“A brown flag, with a Dutch lion in the centre, was run up the signal-halliards, and the next minute floated out bravely from our gaff.
“A cheer burst from the man-of-war’s crew, as they beheld the signal of defiance. Its answer was a smashing discharge from our long swivel, that tore along their decks, cutting the standing rigging, and wounding several as it went. The triumph was short-lived for us. Shot after shot poured in from the brig, which, already to windward, swept our entire decks; while an incessant: roll of small arms, showed that our challenge was accepted to the death.

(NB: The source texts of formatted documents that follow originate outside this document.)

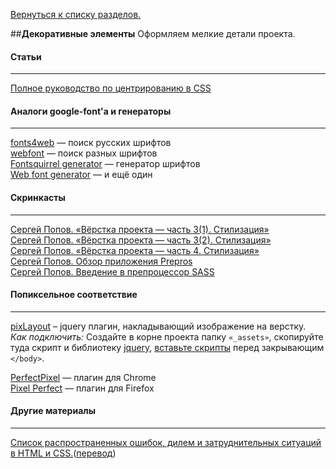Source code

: [Вернуться к списку разделов.](../README.md)

##**Декоративные элементы**
Оформляем мелкие детали проекта.

#### Статьи
----------
[Полное руководство по центрированию в CSS](http://frontender.info/centering-css-complete-guide/)

#### Аналоги google-font'а и генераторы
----------
[fonts4web](http://fonts4web.ru/) — поиск русскиx шрифтов<br>
[webfont](http://webfont.ru/) — поиск разных шрифтов<br>
[Fontsquirrel generator](http://www.fontsquirrel.com/tools/webfont-generator) — генератор шрифтов<br>
[Web font generator](https://www.web-font-generator.com/) — и ещё один<br>

#### Скринкасты
----------
[Сергей Попов. «Вёрстка проекта — часть 3(1). Стилизация»](https://youtu.be/RqKF9azJMZA)<br>
[Сергей Попов. «Вёрстка проекта — часть 3(2). Стилизация»](https://youtu.be/Towu-6QHc3g)<br>
[Сергей Попов. «Вёрстка проекта — часть 4. Стилизация»](https://youtu.be/5kCTWhnU4nM)<br>
[Сергей Попов. Обзор приложения Prepros](http://www.youtube.com/watch?v=trzyAu2KwUY)<br>
[Сергей Попов. Введение в препроцессор SASS](http://www.youtube.com/watch?v=9vuvqH1gvxs)

#### Попиксельное соответствие
----------
[pixLayout](http://pixlayout.polycreative.ru/) – jquery плагин, накладывающий изображение на верстку.<br>
*Как подключить:* Создайте в корне проекта папку `«_assets»`, скопируйте туда скрипт и библиотеку [jquery](http://jquery.com/download/), [вставьте скрипты](http://codepad.co/s/e0b78a) перед закрывающим `</body>`.

[PerfectPixel](https://chrome.google.com/webstore/detail/perfectpixel-by-welldonec/dkaagdgjmgdmbnecmcefdhjekcoceebi?hl=ru) — плагин для Chrome<br>
[Pixel Perfect](https://addons.mozilla.org/en-us/firefox/addon/pixel-perfect/) — плагин для Firefox


#### Другие материалы
----------
[Список распространенных ошибок, дилем и затруднительных ситуаций в HTML и CSS.](http://wtfhtmlcss.com/)([перевод](http://elforastero.github.io/wtf-html-css/))
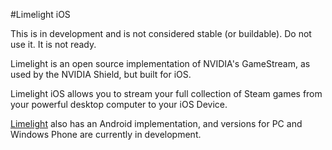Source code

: #Limelight iOS

This is in development and is not considered stable (or buildable). Do not use it. It is not ready.

Limelight is an open source implementation of NVIDIA's GameStream, as used by the NVIDIA Shield,
but built for iOS. 

Limelight iOS allows you to stream your full collection of Steam games from
your powerful desktop computer to your iOS Device. 

[Limelight](https://github.com/limelight-stream) also has an Android
implementation, and versions for PC and Windows Phone are currently in development. 
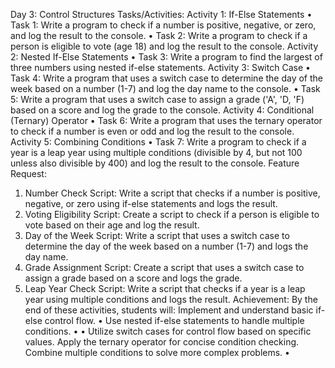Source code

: Day 3: Control Structures
Tasks/Activities:
Activity 1:
If-Else Statements
• Task 1:
Write a program to check if a number is positive, negative, or zero, and log the result to the console.
• Task 2:
Write a program to check if a person is eligible to vote (age 18) and log the result to the console.
Activity 2: Nested If-Else Statements
• Task 3:
Write a program to find the largest of three numbers using nested if-else statements.
Activity 3:
Switch Case
• Task 4: Write a program that uses a switch case to determine the day of the week based on a number (1-7) and log the day name to the console.
• Task 5: Write a program that uses a switch case to assign a grade ('A', 'D, 'F) based on a score and log the grade to the console.
Activity 4:
Conditional (Ternary) Operator
• Task 6: Write a program that uses the ternary operator to check if a number is even or odd and log the result to the console.
Activity 5: Combining Conditions
• Task 7: Write a program to check if a year is a leap year using multiple conditions (divisible by 4, but not 100 unless also divisible by 400) and log the result to the console.
Feature Request:

1. Number Check Script: Write a script that checks if a number is positive, negative, or zero using if-else statements and logs the result.
2. Voting Eligibility Script: Create a script to check if a person is eligible to vote based on their age and log the result.
3. Day of the Week Script: Write a script that uses a switch case to determine the day of the week based on a number (1-7) and logs the day name.
4. Grade Assignment Script: Create a script that uses a switch case to assign a grade based on a score and logs the grade.
5. Leap Year Check Script: Write a script that checks if a year is a leap year using multiple conditions and logs the result.
   Achievement:
   By the end of these activities, students will:
   Implement and understand basic if-else control flow.
   •
   Use nested if-else statements to handle multiple conditions.
   •
   • Utilize switch cases for control flow based on specific values.
   Apply the ternary operator for concise condition checking.
   Combine multiple conditions to solve more complex problems.
   •
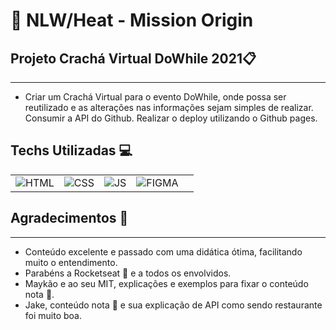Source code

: # 🚀 NLW/Heat - Mission Origin
## Projeto  Crachá Virtual  DoWhile 2021📋
---
- Criar um Crachá Virtual para o evento DoWhile, onde possa ser reutilizado e as alterações nas informações sejam simples de realizar.   Consumir a API do Github.  Realizar o deploy utilizando o Github pages. 
 ## Techs Utilizadas 💻

| | | | | |
| :----------------: | :----------------: | :----------------: | :----------------: | :----------------: |
|![HTML](https://img.shields.io/badge/HTML5-E34F26?style=for-the-badge&logo=html5&logoColor=white) | ![CSS](https://img.shields.io/badge/CSS3-1572B6?style=for-the-badge&logo=css3&logoColor=white) | ![JS](https://img.shields.io/badge/JavaScript-323330?style=for-the-badge&logo=javascript&logoColor=F7DF1E) | ![FIGMA](https://img.shields.io/badge/Figma-F24E1E?style=for-the-badge&logo=figma&logoColor=white) |

## Agradecimentos 🤙
---
- Conteúdo excelente e passado com uma didática ótima, facilitando muito o entendimento.
- Parabéns a Rocketseat 🚀 e a todos os envolvidos.
- Maykão e ao seu MIT, explicações e exemplos para fixar o conteúdo nota 💯.
- Jake, conteúdo nota 💯 e sua explicação de API como sendo restaurante foi muito boa.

“‘Down, helm,’ said the old man in a whisper to the sailor at the wheel—‘down, helm;’ while already the spitting waves that danced half a mile ahead, betokened a reef of rocks, over which at low water a row boat could not float.
“‘I know it, I know it well,’ was the skippers reply to the muttered answer of the helmsman.
“By this, time the brig was slackening sail, and still his fire was maintained as hotly as ever. The distance between us increased at each moment, and, had we sea-room, it was possible for us yet to escape.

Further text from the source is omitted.